Investors Bolt Mexico as Peso Enters Free Fall
By IRA IOSEBASHVILI and ROBBIE WHELAN
Updated Jan. 11, 2017 6:34 p.m. ET
Global investors are fleeing Mexico’s financial markets, sending the peso to record lows on mounting concerns that Donald Trump’s trade policy could end the country’s privileged status among developing countries.
The peso on Wednesday tumbled to another all-time low against the dollar as Mr. Trump pledged to change U.S. trade policy with Mexico. “Mexico has taken advantage of the United States,” he said during his press conference. “It’s not going to happen anymore.”
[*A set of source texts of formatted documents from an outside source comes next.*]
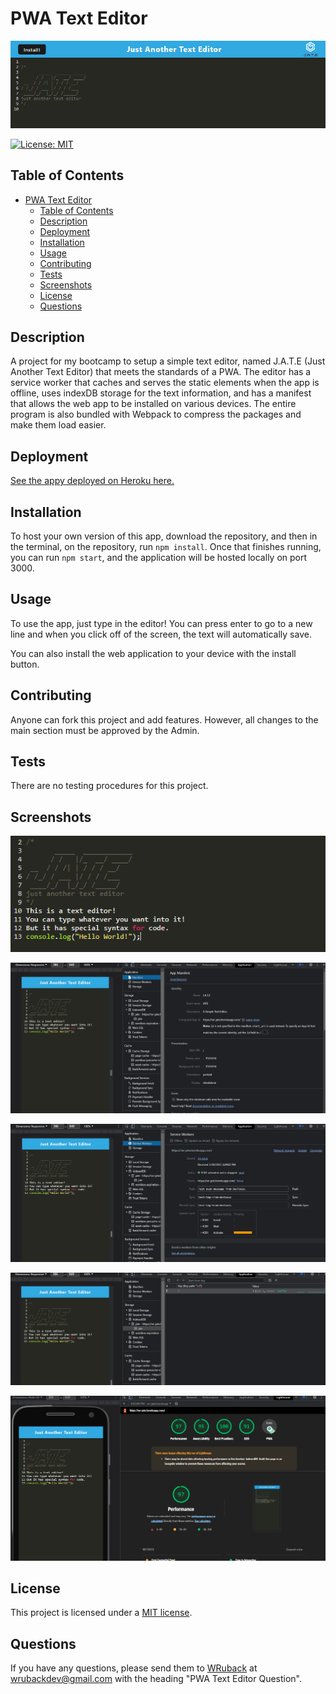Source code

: # PWA Text Editor

![Splash](README_assets/Splash.png)

[![License: MIT](https://img.shields.io/badge/License-MIT-yellow.svg)](https://opensource.org/licenses/MIT)

## Table of Contents

- [PWA Text Editor](#pwa-text-editor)
  - [Table of Contents](#table-of-contents)
  - [Description](#description)
  - [Deployment](#deployment)
  - [Installation](#installation)
  - [Usage](#usage)
  - [Contributing](#contributing)
  - [Tests](#tests)
  - [Screenshots](#screenshots)
  - [License](#license)
  - [Questions](#questions)

## Description

A project for my bootcamp to setup a simple text editor, named J.A.T.E (Just Another Text Editor) that meets the standards of a PWA. The editor has a service worker that caches and serves the static elements when the app is offline, uses indexDB storage for the text information, and has a manifest that allows the web app to be installed on various devices. The entire program is also bundled with Webpack to compress the packages and make them load easier.

## Deployment

[See the appy deployed on Heroku here.](https://wr-jate.herokuapp.com/)

## Installation

To host your own version of this app, download the repository, and then in the terminal, on the repository, run `npm install`. Once that finishes running, you can run `npm start`, and the application will be hosted locally on port 3000.

## Usage

To use the app, just type in the editor! You can press enter to go to a new line and when you click off of the screen, the text will automatically save. 

You can also install the web application to your device with the install button.

## Contributing

Anyone can fork this project and add features. However, all changes to the main section must be approved by the Admin.

## Tests

There are no testing procedures for this project.

## Screenshots

![Screenshot 1](README_assets/Screenshot1.png)

![Screenshot 2](README_assets/Screenshot2.png)

![Screenshot 3](README_assets/Screenshot3.png)

![Screenshot 4](README_assets/Screenshot4.png)

![Screenshot 5](README_assets/Screenshot5.png)

## License

This project is licensed under a [MIT license](https://opensource.org/licenses/MIT).

## Questions

If you have any questions, please send them to [WRuback](https://github.com/WRuback) at wrubackdev@gmail.com with the heading "PWA Text Editor Question".
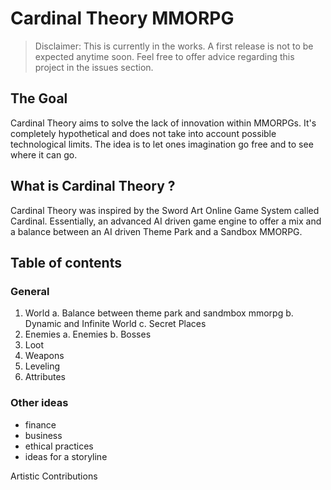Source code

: # Cardinal Theory MMORPG

> Disclaimer: This is currently in the works. A first release is not to be expected anytime soon. Feel free to offer advice regarding this project in the issues section.

## The Goal

Cardinal Theory aims to solve the lack of innovation within MMORPGs. It's completely hypothetical and does not take into account possible technological limits. The idea is to let ones imagination go free and to see where it can go.

## What is Cardinal Theory ?

Cardinal Theory was inspired by the Sword Art Online Game System called Cardinal. Essentially, an advanced AI driven game engine to offer a mix and a balance between an AI driven Theme Park and a Sandbox MMORPG.

## Table of contents

### General

1. World
    a. Balance between theme park and sandmbox mmorpg
    b. Dynamic and Infinite World
    c. Secret Places
2. Enemies
    a. Enemies
    b. Bosses
3. Loot
4. Weapons
5. Leveling
6. Attributes

### Other ideas
- finance
- business
- ethical practices
- ideas for a storyline

Artistic Contributions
The Mexican currency weakened 0.3%—at 21.8609 from 21.8009 late Tuesday—again frustrating Mexican central-bank efforts to slow the currency’s decline. Bank officials said Tuesday that they spent $2 billion last week to
prop up the peso, which has weakened 16% against the dollar since the U.S. election.
The selloff underscores fears that the economic gains Mexico has made over the past two decades could reverse, as the incoming Trump administration takes a confrontational stance that could bring tariffs and border-control measures that once appeared unthinkable.
The North American Free Trade Agreement, which in 1994 created a free-trade zone among Mexico, the U.S. and Canada, cracked open the American consumer market to Mexican businesses in a way no other emerging market has ever enjoyed. Nafta has also brought relative stability to the peso after a series of currency crises, a crucial factor in reassuring foreign buyers of Mexican bonds and other assets.
Now, that advantage could be in jeopardy if Mr. Trump follows through on pledges to renegotiate the agreement. Mexico’s benchmark stock index has dropped 5.2% since the U.S. election through Wednesday. Yields on 10-year Mexican government debt, which move in the opposite direction of price, jumped to 7.689% from about 6% before Mr. Trump’s victory. Mexican asset prices could come under further pressure in coming weeks, analysts and investors said, as the administration’s nominees to government positions spell out their positions in testimony before Congress.
“A renegotiation of Nafta would basically kill Mexico’s growth model,” said Juan Carlos Rodado, director of Latin American research at investment bank Natixis. “This would be very bad for investor confidence.”